The car was idling at the curb. The cats were screaming. I was crying. I bent over and spoke softly to Elijah, who was grinning beatifically at me, and then I turned away. “Just hug him!” snapped Alana, frustrated. “You can hug him!” I wasn’t sure he understood; Elijah is very emotive but was very sick as a young child, which means he has a hard time with verbal language. And though he had seen me off to the airport many times before, this was different. All of it. The car service was different: This time it was a large SUV — an Uber XL, they called it — and the windows had all been rolled down. The cargo was different: Besides the two cats, I had four suitcases, three carry-on bags, and a tote.

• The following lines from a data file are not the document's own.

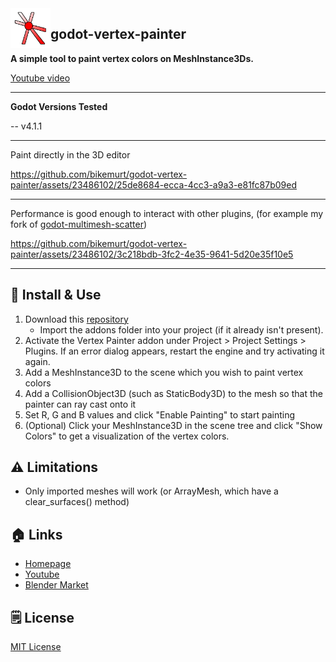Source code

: <img src="addons/vertex_painter/icon.png" width="64" align="left" />

## godot-vertex-painter
 
**A simple tool to paint vertex colors on MeshInstance3Ds.**

[Youtube video](https://youtu.be/kPeYi7-9U6U)

---

**Godot Versions Tested**

-- v4.1.1

---
Paint directly in the 3D editor

https://github.com/bikemurt/godot-vertex-painter/assets/23486102/25de8684-ecca-4cc3-a9a3-e81fc87b09ed

---
Performance is good enough to interact with other plugins, (for example my fork of [godot-multimesh-scatter](https://github.com/bikemurt/godot-multimesh-scatter))

https://github.com/bikemurt/godot-vertex-painter/assets/23486102/3c218bdb-3fc2-4e35-9641-5d20e35f10e5

---
## 🚀 Install & Use

1. Download this [repository](https://github.com/bikemurt/godot-vertex-painter/)
    - Import the addons folder into your project (if it already isn't present).
2. Activate the Vertex Painter addon under Project > Project Settings > Plugins. If an error dialog appears, restart the engine and try activating it again.
3. Add a MeshInstance3D to the scene which you wish to paint vertex colors
4. Add a CollisionObject3D (such as StaticBody3D) to the mesh so that the painter can ray cast onto it
5. Set R, G and B values and click "Enable Painting" to start painting
6. (Optional) Click your MeshInstance3D in the scene tree and click "Show Colors" to get a visualization of the vertex colors.

## ⚠️ Limitations

- Only imported meshes will work (or ArrayMesh, which have a clear_surfaces() method)

## 🏠 Links

- [Homepage](https://www.michaeljared.ca/)
- [Youtube](https://www.youtube.com/@michaeljburt)
- [Blender Market](https://blendermarket.com/creators/michaeljared)

## 🗒️ License

[MIT License](/LICENSE)
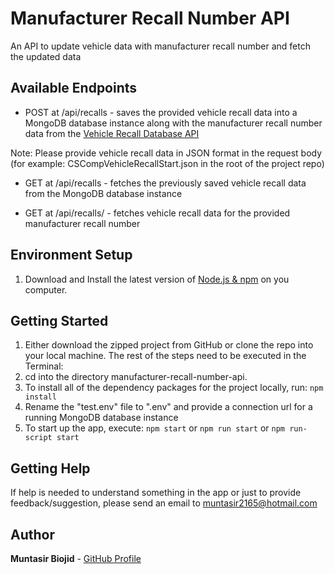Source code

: # Manufacturer Recall Number API

An API to update vehicle data with manufacturer recall number and fetch the updated data

## Available Endpoints

- POST at /api/recalls - saves the provided vehicle recall data into a MongoDB database instance along with the manufacturer recall number data from the [Vehicle Recall Database API](https://open.canada.ca/data/en/dataset/1ec92326-47ef-4110-b7ca-959fab03f96d)

Note: Please provide vehicle recall data in JSON format in the request body (for example: CSCompVehicleRecallStart.json in the root of the project repo)

- GET at /api/recalls - fetches the previously saved vehicle recall data from the MongoDB database instance

- GET at /api/recalls/<manufacturerRecallNumber> - fetches vehicle recall data for the provided manufacturer recall number

## Environment Setup

1. Download and Install the latest version of [Node.js & npm](https://nodejs.org/en/download/) on you computer.

## Getting Started

1. Either download the zipped project from GitHub or clone the repo into your local machine.
   The rest of the steps need to be executed in the Terminal:
2. cd into the directory manufacturer-recall-number-api.
3. To install all of the dependency packages for the project locally, run: `npm install`
4. Rename the "test.env" file to ".env" and provide a connection url for a running MongoDB database instance
5. To start up the app, execute: `npm start` or `npm run start` or `npm run-script start`

## Getting Help

If help is needed to understand something in the app or just to provide feedback/suggestion, please send an email to muntasir2165@hotmail.com

## Author

**Muntasir Biojid** - [GitHub Profile](https://github.com/muntasir2165)
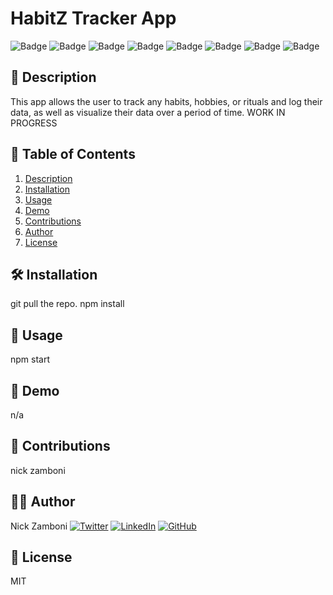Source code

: 
# HabitZ Tracker App

![Badge](https://img.shields.io/badge/bcryptjs-blue) ![Badge](https://img.shields.io/badge/dotenv-blue) ![Badge](https://img.shields.io/badge/express-blue) ![Badge](https://img.shields.io/badge/express-session-blue) ![Badge](https://img.shields.io/badge/pg-blue) ![Badge](https://img.shields.io/badge/css-blue) ![Badge](https://img.shields.io/badge/html-blue) ![Badge](https://img.shields.io/badge/javascript-blue)

## 📖 Description

This app allows the user to track any habits, hobbies, or rituals and log their data, as well as visualize their data over a period of time. WORK IN PROGRESS

## 📑 Table of Contents


1. [Description](#description)
2. [Installation](#installation)
3. [Usage](#usage)
4. [Demo](#demo)
5. [Contributions](#contributions)
6. [Author](#author)
7. [License](#license)
    

## 🛠 Installation

git pull the repo. npm install

## 🚀 Usage

npm start

## 🎥 Demo

n/a

## 🤝 Contributions

nick zamboni

## 🧑‍💻 Author

Nick Zamboni
[![Twitter](https://img.shields.io/badge/Twitter-nickzamb-blue)](https://twitter.com/nickzamb)
[![LinkedIn](https://img.shields.io/badge/LinkedIn-n/a-blue)](https://www.linkedin.com/in/n/a)
[![GitHub](https://img.shields.io/badge/GitHub-ndzamboni-blue)](https://github.com/ndzamboni)

## 📜 License

MIT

The vibe on the street was markedly different: People were walking quickly past one another, their heads turned down or to the side. The day before, I’d watched, numb, as a well-off white family packed up the trunk of their luxury SUV on Pierrepont Street. So, yes, this time it was different, and I wasn’t sure he understood the finality of what was about to happen. And when I bent down to hug him, I did it quickly and cautiously, without much of my usual demonstrative abandon, and with my head turned away from his. I felt ashamed of myself for fearing that he might be sick — I even held my breath when I got near him — but I was also terrified. And even though I’m sure Elijah felt the marked difference in my manner towards him, he kept smiling at me, even after I climbed into the SUV, sobbing — even after I pulled away from the curb for what I believed would probably be forever.

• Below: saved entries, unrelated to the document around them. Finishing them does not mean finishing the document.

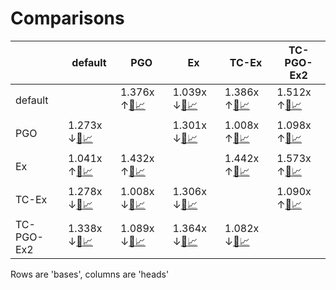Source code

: # Comparisons

|  | default | PGO | Ex | TC-Ex | TC-PGO-Ex2 |
| -- | -- | -- | -- | -- | -- |
| default |  | 1.376x ↑[📄](PGO-vs-default.md)[📈](PGO-vs-default.svg) | 1.039x ↓[📄](Ex-vs-default.md)[📈](Ex-vs-default.svg) | 1.386x ↑[📄](TC-Ex-vs-default.md)[📈](TC-Ex-vs-default.svg) | 1.512x ↑[📄](TC-PGO-Ex2-vs-default.md)[📈](TC-PGO-Ex2-vs-default.svg) |
| PGO | 1.273x ↓[📄](default-vs-PGO.md)[📈](default-vs-PGO.svg) |  | 1.301x ↓[📄](Ex-vs-PGO.md)[📈](Ex-vs-PGO.svg) | 1.008x ↑[📄](TC-Ex-vs-PGO.md)[📈](TC-Ex-vs-PGO.svg) | 1.098x ↑[📄](TC-PGO-Ex2-vs-PGO.md)[📈](TC-PGO-Ex2-vs-PGO.svg) |
| Ex | 1.041x ↑[📄](default-vs-Ex.md)[📈](default-vs-Ex.svg) | 1.432x ↑[📄](PGO-vs-Ex.md)[📈](PGO-vs-Ex.svg) |  | 1.442x ↑[📄](TC-Ex-vs-Ex.md)[📈](TC-Ex-vs-Ex.svg) | 1.573x ↑[📄](TC-PGO-Ex2-vs-Ex.md)[📈](TC-PGO-Ex2-vs-Ex.svg) |
| TC-Ex | 1.278x ↓[📄](default-vs-TC-Ex.md)[📈](default-vs-TC-Ex.svg) | 1.008x ↓[📄](PGO-vs-TC-Ex.md)[📈](PGO-vs-TC-Ex.svg) | 1.306x ↓[📄](Ex-vs-TC-Ex.md)[📈](Ex-vs-TC-Ex.svg) |  | 1.090x ↑[📄](TC-PGO-Ex2-vs-TC-Ex.md)[📈](TC-PGO-Ex2-vs-TC-Ex.svg) |
| TC-PGO-Ex2 | 1.338x ↓[📄](default-vs-TC-PGO-Ex2.md)[📈](default-vs-TC-PGO-Ex2.svg) | 1.089x ↓[📄](PGO-vs-TC-PGO-Ex2.md)[📈](PGO-vs-TC-PGO-Ex2.svg) | 1.364x ↓[📄](Ex-vs-TC-PGO-Ex2.md)[📈](Ex-vs-TC-PGO-Ex2.svg) | 1.082x ↓[📄](TC-Ex-vs-TC-PGO-Ex2.md)[📈](TC-Ex-vs-TC-PGO-Ex2.svg) |  |


Rows are 'bases', columns are 'heads'

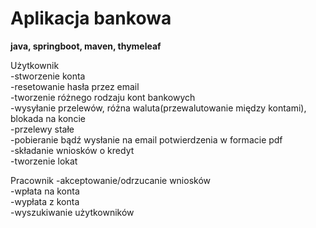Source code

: # Aplikacja bankowa 
**java, springboot, maven, thymeleaf**

Użytkownik   
  -stworzenie konta  
  -resetowanie hasła przez email  
  -tworzenie różnego rodzaju kont bankowych  
  -wysyłanie przelewów, różna waluta(przewalutowanie między kontami), blokada na koncie  
  -przelewy stałe  
  -pobieranie bądź wysłanie na email potwierdzenia w formacie pdf  
  -składanie wniosków o kredyt  
  -tworzenie lokat  

Pracownik
  -akceptowanie/odrzucanie wniosków  
  -wpłata na konta  
  -wypłata z konta  
  -wyszukiwanie użytkowników  
  
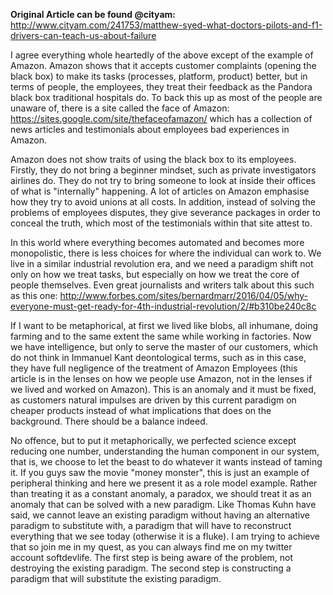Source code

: **Original Article can be found @cityam:** http://www.cityam.com/241753/matthew-syed-what-doctors-pilots-and-f1-drivers-can-teach-us-about-failure

I agree everything whole heartedly of the above except of the example of Amazon. Amazon shows that it accepts customer complaints (opening the black box) to make its tasks (processes, platform, product) better, but in terms of people, the employees, they treat their feedback as the Pandora black box traditional hospitals do. To back this up as most of the people are unaware of, there is a site called the face of Amazon: https://sites.google.com/site/thefaceofamazon/ which has a collection of news articles and testimonials about employees bad experiences in Amazon. 

Amazon does not show traits of using the black box to its employees. Firstly, they do not bring a beginner mindset, such as private investigators airlines do. They do not try to bring someone to look at inside their offices of what is "internally" happening. A lot of articles on Amazon emphasise how they try to avoid unions at all costs. In addition, instead of solving the problems of employees disputes, they give severance packages in order to conceal the truth, which most of the testimonials within that site attest to.

In this world where everything becomes automated and becomes more monopolistic, there is less choices for where the individual can work to. We live in a similar industrial revolution era, and we need a paradigm shift not only on how we treat tasks, but especially on how we treat the core of people themselves. Even great journalists and writers talk about this such as this one: http://www.forbes.com/sites/bernardmarr/2016/04/05/why-everyone-must-get-ready-for-4th-industrial-revolution/2/#b310be240c8c

If I want to be metaphorical, at first we lived like blobs, all inhumane, doing farming and to the same extent the same while working in factories. Now we have intelligence, but only to serve the master of our customers, which do not think in Immanuel Kant deontological terms, such as in this case, they have full negligence of the treatment of Amazon Employees (this article is in the lenses on how we people use Amazon, not in the lenses if we lived and worked on Amazon). This is an anomaly and it must be fixed, as customers natural impulses are driven by this current paradigm on cheaper products instead of what implications that does on the background. There should be a balance indeed.

No offence, but to put it metaphorically, we perfected science except reducing one number, understanding the human component in our system, that is, we choose to let the beast to do whatever it wants instead of taming it. If you guys saw the movie "money monster", this is just an example of peripheral thinking and here we present it as a role model example. Rather than treating it as a constant anomaly, a paradox, we should treat it as an anomaly that can be solved with a new paradigm. Like Thomas Kuhn have said, we cannot leave an existing paradigm without having an alternative paradigm to substitute with, a paradigm that will have to reconstruct everything that we see today (otherwise it is a fluke). I am trying to achieve that so join me in my quest, as you can always find me on my twitter account softdevlife.  The first step is being aware of the problem, not destroying the existing paradigm. The second step is constructing a paradigm that will substitute the existing paradigm.
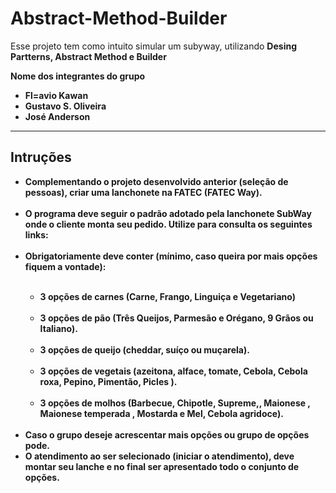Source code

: # Abstract-Method-Builder


<p>Esse projeto tem como intuito simular um subyway, utilizando <strong>Desing Partterns, Abstract Method e Builder<strong></p>
<p>Nome dos integrantes do grupo</p>
<ul>
  <li>Fl=avio Kawan</li>
  <li>Gustavo S. Oliveira</li>
  <li>José Anderson</li>
</ul>
<hr>

<h2>Intruções</h2>

<ul>
<li>Complementando o projeto desenvolvido anterior (seleção de pessoas), criar uma lanchonete na FATEC (FATEC Way).</li>
<br>
<li>O programa deve seguir o padrão adotado pela lanchonete SubWay onde o cliente monta seu pedido. Utilize para consulta os seguintes links:</li>
<br>
<li>Obrigatoriamente deve conter (mínimo, caso queira por mais opções fiquem a vontade):</li>
<br>
<ul>

<li>3 opções de carnes (Carne, Frango, Linguiça e Vegetariano)</li>
<br>
<li> 3 opções de pão (Três Queijos, Parmesão e Orégano, 9 Grãos ou Italiano).</li>
<br>
<li>3 opções de queijo (cheddar, suíço ou muçarela).</li>
<br>
<li>3 opções de vegetais (azeitona, alface, tomate, Cebola, Cebola roxa, Pepino, Pimentão, Picles  ).</li>
<br>
<li>3 opções de molhos (Barbecue, Chipotle, Supreme,, Maionese , Maionese temperada , Mostarda e Mel, Cebola agridoce).</li>
<br>
</ul>

<li>Caso o grupo deseje acrescentar mais opções ou grupo de opções pode.</li>

<li>O atendimento ao ser selecionado (iniciar o atendimento), deve montar seu lanche e no final ser apresentado todo o conjunto de opções.</li>
<ul>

I didn’t think I’d miss Elijah — or his half-siblings, Susannah and Ben, or any of the other kids in my New York circle, like Felix, Henrietta, Emmett, Ronan, Edgar, Lois, and Javier — as terribly as I do. When, last fall, I decided to leave New York for a new life in my native California, I hadn’t predicted that a pandemic would widen what would be an easily traversed (by airplane, at least) chasm between the West and East into a maw that I might never be able to navigate again. On that day, March 14 — gripped by the terror of witnessing my great city wracked by the first visible spasms of the virus outbreak — I was not just leaving New York but leaving everyone in it behind for good. I might never be back. I might not be alive. They might not either.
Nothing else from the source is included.